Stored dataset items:
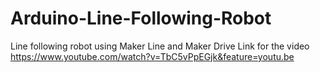 # Arduino-Line-Following-Robot
Line following robot using Maker Line and Maker Drive
Link for the video https://www.youtube.com/watch?v=TbC5vPpEGjk&feature=youtu.be
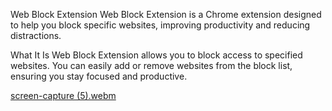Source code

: 

Web Block Extension
Web Block Extension is a Chrome extension designed to help you block specific websites, improving productivity and reducing distractions.

What It Is
Web Block Extension allows you to block access to specified websites. You can easily add or remove websites from the block list, ensuring you stay focused and productive.

[screen-capture (5).webm](https://github.com/DipakAdhao/OneClick/assets/134506731/3a86fe63-56e3-453c-b6d2-92be002aa246)
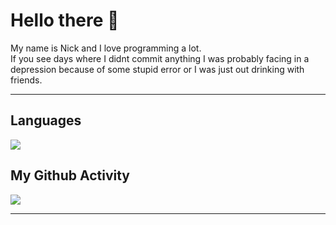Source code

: # Hello there 👋

My name is Nick and I love programming a lot.<br/>
If you see days where I didnt commit anything I was probably facing in a depression because of some stupid error or I was just out drinking with friends.

---

## Languages
<img src="https://github-readme-stats.vercel.app/api/top-langs/?username=Copystrike&langs_count=8&layout=compact&theme=radical&show_icons=true&hide_title=true"/>

## My Github Activity
<img src="https://github-readme-stats.vercel.app/api?username=Copystrike&show_icons=true&theme=radical"/>

---
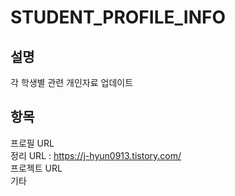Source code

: # STUDENT_PROFILE_INFO
설명
---
각 학생별 관련 개인자료 업데이트 

항목
---
프로필 URL <br/>
정리 URL : https://j-hyun0913.tistory.com/ <br/>
프로젝트 URL <br/>
기타 

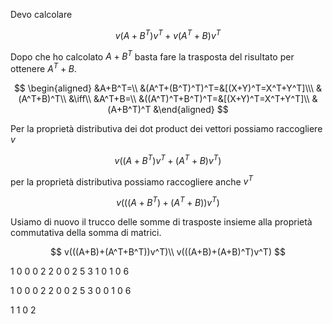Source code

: Devo calcolare

$$
v(A+B^T)v^T+v(A^T+B)v^T
$$

Dopo che ho calcolato $A+B^T$ basta fare la trasposta del risultato per ottenere $A^T+B$.

$$
\begin{aligned}
&A+B^T=\\
&(A^T+(B^T)^T)^T=&[(X+Y)^T=X^T+Y^T]\\\
&(A^T+B)^T\\
&\iff\\
&A^T+B=\\
&((A^T)^T+B^T)^T=&[(X+Y)^T=X^T+Y^T]\\
&(A+B^T)^T
&\end{aligned}
$$

Per la proprietà distributiva dei dot product dei vettori possiamo raccogliere $v$

$$
v((A+B^T)v^T+(A^T+B)v^T)
$$

per la proprietà distributiva possiamo raccogliere anche $v^T$

$$
v(((A+B^T)+(A^T+B))v^T)
$$

Usiamo di nuovo il trucco delle somme di trasposte insieme alla proprietà commutativa della somma di matrici.

$$
v(((A+B)+(A^T+B^T))v^T)\\
v(((A+B)+(A+B)^T)v^T)
$$

1 0 0 0
2 2 0 0
2 5 3 1
0 1 0 6

1 0 0 0
2 2 0 0
2 5 3 0
0 1 0 6

1 1 0 2

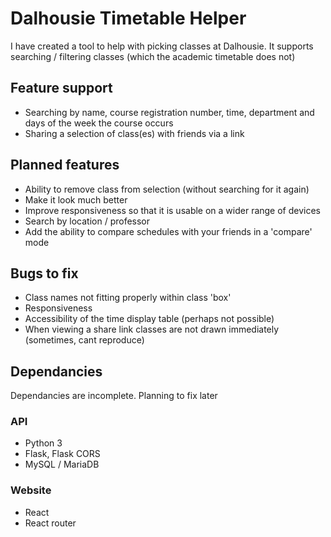 # Dalhousie Timetable Helper

I have created a tool to help with picking classes at Dalhousie.
It supports searching / filtering classes (which the academic timetable does not)

## Feature support
- Searching by name, course registration number, time, department and days of the week the course occurs
- Sharing a selection of class(es) with friends via a link

## Planned features
- Ability to remove class from selection (without searching for it again)
- Make it look much better
- Improve responsiveness so that it is usable on a wider range of devices
- Search by location / professor
- Add the ability to compare schedules with your friends in a 'compare' mode

## Bugs to fix
- Class names not fitting properly within class 'box'
- Responsiveness
- Accessibility of the time display table (perhaps not possible)
- When viewing a share link classes are not drawn immediately (sometimes, cant reproduce)

## Dependancies
Dependancies are incomplete. Planning to fix later

### API
- Python 3
- Flask, Flask CORS
- MySQL / MariaDB

### Website
- React
- React router

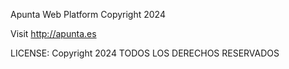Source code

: 
Apunta Web Platform Copyright 2024

Visit http://apunta.es

LICENSE: Copyright 2024 TODOS LOS DERECHOS RESERVADOS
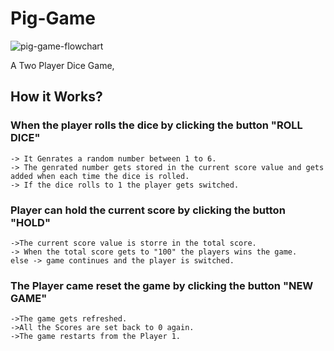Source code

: # Pig-Game
![pig-game-flowchart](https://user-images.githubusercontent.com/88484107/174255322-6fe71c7f-6528-41a9-a080-bbead17f57e4.png)
 
 A Two Player Dice Game, 
 ## How it Works? 
 ### When the player rolls the dice by clicking the button "ROLL DICE" 
    -> It Genrates a random number between 1 to 6. 
    -> The genrated number gets stored in the current score value and gets added when each time the dice is rolled.
    -> If the dice rolls to 1 the player gets switched. 
 ### Player can hold the current score by clicking the button "HOLD" 
    ->The current score value is storre in the total score. 
    -> When the total score gets to "100" the players wins the game.
    else -> game continues and the player is switched. 
  ### The Player came reset the game by clicking the button "NEW GAME"
    ->The game gets refreshed. 
    ->All the Scores are set back to 0 again. 
    ->The game restarts from the Player 1. 
    
 
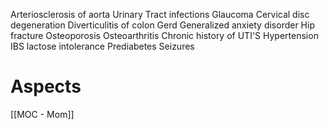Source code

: Arteriosclerosis of aorta 
Urinary Tract infections
Glaucoma
Cervical disc degeneration
Diverticulitis of colon
Gerd
Generalized anxiety disorder
Hip fracture
Osteoporosis
Osteoarthritis
Chronic history of UTI'S
Hypertension
IBS
lactose intolerance
Prediabetes
Seizures
# Aspects
[[MOC - Mom]]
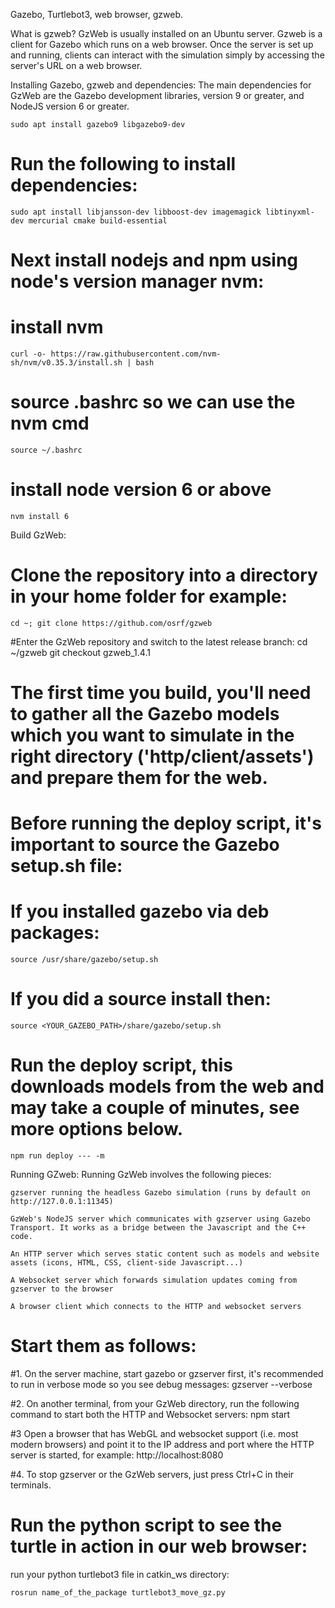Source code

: Gazebo, Turtlebot3, web browser, gzweb.

What is gzweb?
GzWeb is usually installed on an Ubuntu server. Gzweb is a client for Gazebo which runs on a web browser. Once the server is set up and running, clients can interact with the simulation simply by accessing the server's URL on a web browser.

Installing Gazebo, gzweb and dependencies:
The main dependencies for GzWeb are the Gazebo development libraries, version 9 or greater, and NodeJS version 6 or greater.

	sudo apt install gazebo9 libgazebo9-dev

# Run the following to install dependencies:
	sudo apt install libjansson-dev libboost-dev imagemagick libtinyxml-dev mercurial cmake build-essential

# Next install nodejs and npm using node's version manager nvm:
 # install nvm
 	curl -o- https://raw.githubusercontent.com/nvm-sh/nvm/v0.35.3/install.sh | bash

 # source .bashrc so we can use the nvm cmd
 	source ~/.bashrc

 # install node version 6 or above
 	nvm install 6

Build GzWeb:
# Clone the repository into a directory in your home folder for example:
	cd ~; git clone https://github.com/osrf/gzweb

#Enter the GzWeb repository and switch to the latest release branch:
	cd ~/gzweb
	git checkout gzweb_1.4.1
	
	
# The first time you build, you'll need to gather all the Gazebo models which you want to simulate in the right directory ('http/client/assets') and prepare them for the web.

# Before running the deploy script, it's important to source the Gazebo setup.sh file:

# If you installed gazebo via deb packages:
	source /usr/share/gazebo/setup.sh
	
# If you did a source install then:
	source <YOUR_GAZEBO_PATH>/share/gazebo/setup.sh
	
# Run the deploy script, this downloads models from the web and may take a couple of minutes, see more options below.
	npm run deploy --- -m
	
Running GZweb:
Running GzWeb involves the following pieces:

    gzserver running the headless Gazebo simulation (runs by default on http://127.0.0.1:11345)

    GzWeb's NodeJS server which communicates with gzserver using Gazebo Transport. It works as a bridge between the Javascript and the C++ code.

    An HTTP server which serves static content such as models and website assets (icons, HTML, CSS, client-side Javascript...)

    A Websocket server which forwards simulation updates coming from gzserver to the browser

    A browser client which connects to the HTTP and websocket servers
    
# Start them as follows:

#1. On the server machine, start gazebo or gzserver first, it's recommended to run in verbose mode so you see debug messages:
	gzserver --verbose
	
#2. On another terminal, from your GzWeb directory, run the following command to start both the HTTP and Websocket servers:
	npm start

#3 Open a browser that has WebGL and websocket support (i.e. most modern browsers) and point it to the IP address and port where the HTTP server is started, for example:
	http://localhost:8080
	
#4. To stop gzserver or the GzWeb servers, just press Ctrl+C in their terminals.

# Run the python script to see the turtle in action in our web browser:

run your python turtlebot3 file in catkin_ws directory:

	rosrun name_of_the_package turtlebot3_move_gz.py

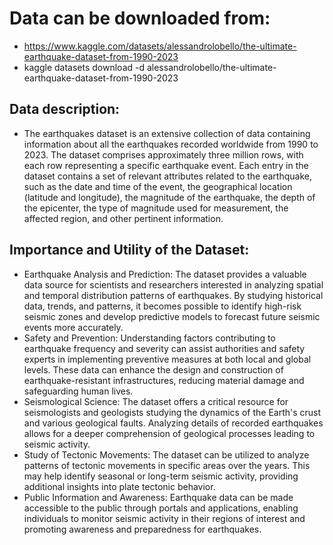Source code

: # Data can be downloaded from: 
- https://www.kaggle.com/datasets/alessandrolobello/the-ultimate-earthquake-dataset-from-1990-2023
- kaggle datasets download -d alessandrolobello/the-ultimate-earthquake-dataset-from-1990-2023

## Data description:
- The earthquakes dataset is an extensive collection of data containing information about all the earthquakes recorded worldwide from 1990 to 2023. The dataset comprises approximately three million rows, with each row representing a specific earthquake event. Each entry in the dataset contains a set of relevant attributes related to the earthquake, such as the date and time of the event, the geographical location (latitude and longitude), the magnitude of the earthquake, the depth of the epicenter, the type of magnitude used for measurement, the affected region, and other pertinent information.

## Importance and Utility of the Dataset:

- Earthquake Analysis and Prediction: The dataset provides a valuable data source for scientists and researchers interested in analyzing spatial and temporal distribution patterns of earthquakes. By studying historical data, trends, and patterns, it becomes possible to identify high-risk seismic zones and develop predictive models to forecast future seismic events more accurately.
- Safety and Prevention: Understanding factors contributing to earthquake frequency and severity can assist authorities and safety experts in implementing preventive measures at both local and global levels. These data can enhance the design and construction of earthquake-resistant infrastructures, reducing material damage and safeguarding human lives.
- Seismological Science: The dataset offers a critical resource for seismologists and geologists studying the dynamics of the Earth's crust and various geological faults. Analyzing details of recorded earthquakes allows for a deeper comprehension of geological processes leading to seismic activity.
- Study of Tectonic Movements: The dataset can be utilized to analyze patterns of tectonic movements in specific areas over the years. This may help identify seasonal or long-term seismic activity, providing additional insights into plate tectonic behavior.
- Public Information and Awareness: Earthquake data can be made accessible to the public through portals and applications, enabling individuals to monitor seismic activity in their regions of interest and promoting awareness and preparedness for earthquakes.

### What you need to do
Across the entries above, state how many lines include the string "models", with no other text.

### Result of this task
4